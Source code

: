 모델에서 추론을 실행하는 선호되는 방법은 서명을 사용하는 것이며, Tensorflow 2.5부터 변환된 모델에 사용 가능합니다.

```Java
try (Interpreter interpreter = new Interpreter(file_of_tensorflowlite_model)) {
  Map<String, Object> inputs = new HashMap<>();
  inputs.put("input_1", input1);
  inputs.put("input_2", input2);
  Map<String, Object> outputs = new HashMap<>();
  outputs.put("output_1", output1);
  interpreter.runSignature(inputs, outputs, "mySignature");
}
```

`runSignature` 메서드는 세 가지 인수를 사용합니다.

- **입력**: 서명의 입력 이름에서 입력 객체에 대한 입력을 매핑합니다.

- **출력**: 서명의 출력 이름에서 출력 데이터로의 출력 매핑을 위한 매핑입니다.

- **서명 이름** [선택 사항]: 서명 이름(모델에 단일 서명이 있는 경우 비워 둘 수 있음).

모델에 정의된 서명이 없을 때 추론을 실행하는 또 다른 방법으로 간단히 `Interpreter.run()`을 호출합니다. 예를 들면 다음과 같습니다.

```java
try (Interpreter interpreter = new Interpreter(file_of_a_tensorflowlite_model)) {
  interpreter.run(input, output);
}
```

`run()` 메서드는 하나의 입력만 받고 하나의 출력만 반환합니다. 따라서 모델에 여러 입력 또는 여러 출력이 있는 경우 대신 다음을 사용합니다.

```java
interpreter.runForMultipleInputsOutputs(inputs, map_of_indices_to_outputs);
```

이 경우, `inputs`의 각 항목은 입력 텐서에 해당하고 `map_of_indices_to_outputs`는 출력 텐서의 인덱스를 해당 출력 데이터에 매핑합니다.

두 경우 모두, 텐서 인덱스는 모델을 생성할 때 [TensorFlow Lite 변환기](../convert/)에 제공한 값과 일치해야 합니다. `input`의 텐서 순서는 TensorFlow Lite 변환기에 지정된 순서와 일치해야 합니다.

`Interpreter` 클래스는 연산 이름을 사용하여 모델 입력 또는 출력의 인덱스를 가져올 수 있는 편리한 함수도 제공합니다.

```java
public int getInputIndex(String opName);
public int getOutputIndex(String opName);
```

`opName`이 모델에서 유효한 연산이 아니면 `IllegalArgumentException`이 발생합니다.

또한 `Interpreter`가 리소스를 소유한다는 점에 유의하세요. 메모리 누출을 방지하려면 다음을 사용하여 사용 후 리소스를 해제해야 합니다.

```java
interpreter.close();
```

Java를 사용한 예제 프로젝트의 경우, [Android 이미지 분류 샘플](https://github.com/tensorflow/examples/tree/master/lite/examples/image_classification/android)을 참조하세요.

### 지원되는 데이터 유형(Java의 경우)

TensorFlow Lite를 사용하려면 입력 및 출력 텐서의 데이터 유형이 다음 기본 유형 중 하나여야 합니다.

══════════════════════════════

ABOUT THIS EXERCISE: Report every line of the records that contains the word "사용합니다".

WORKED SOLUTION:
`runSignature` 메서드는 세 가지 인수를 사용합니다.
`run()` 메서드는 하나의 입력만 받고 하나의 출력만 반환합니다. 따라서 모델에 여러 입력 또는 여러 출력이 있는 경우 대신 다음을 사용합니다.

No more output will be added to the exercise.